WORK ITEM
Everything in the listing below must be set down again exactly, apart from the pictures.

DATA IN THIS EXERCISE
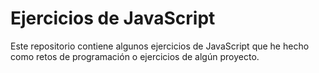 # Ejercicios de JavaScript

Este repositorio contiene algunos ejercicios de JavaScript que he hecho como retos de programación o ejercicios de algún proyecto.
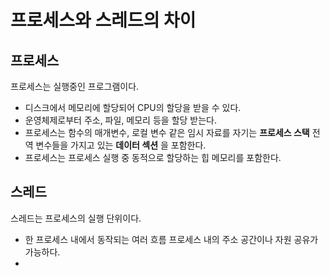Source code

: # 프로세스와 스레드의 차이

## 프로세스

프로세스는 실행중인 프로그램이다. 

+ 디스크에서 메모리에 할당되어 CPU의 할당을 받을 수 있다.
+ 운영체제로부터 주소, 파일, 메모리 등을 할당 받는다.
+ 프로세스는 함수의 매개변수, 로컬 변수 같은 임시 자료를 자기는 **프로세스 스택** 전역 변수들을 가지고 있는 **데이터 섹션** 을 포함한다.
+ 프로세스는 프로세스 실행 중 동적으로 할당하는 힙 메모리를 포함한다.

## 스레드

스레드는 프로세스의 실행 단위이다.

+ 한 프로세스 내에서 동작되는 여러 흐름 프로세스 내의 주소 공간이나 자원 공유가 가능하다.
+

EXERCISE RESULT
 # Ejercicios de JavaScript

Este repositorio contiene algunos ejercicios de JavaScript que he hecho como retos de programación o ejercicios de algún proyecto.
Source code

: # 프로세스와 스레드의 차이

## 프로세스

프로세스는 실행중인 프로그램이다. 

+ 디스크에서 메모리에 할당되어 CPU의 할당을 받을 수 있다.
+ 운영체제로부터 주소, 파일, 메모리 등을 할당 받는다.
+ 프로세스는 함수의 매개변수, 로컬 변수 같은 임시 자료를 자기는 **프로세스 스택** 전역 변수들을 가지고 있는 **데이터 섹션** 을 포함한다.
+ 프로세스는 프로세스 실행 중 동적으로 할당하는 힙 메모리를 포함한다.

## 스레드

스레드는 프로세스의 실행 단위이다.

+ 한 프로세스 내에서 동작되는 여러 흐름 프로세스 내의 주소 공간이나 자원 공유가 가능하다.
+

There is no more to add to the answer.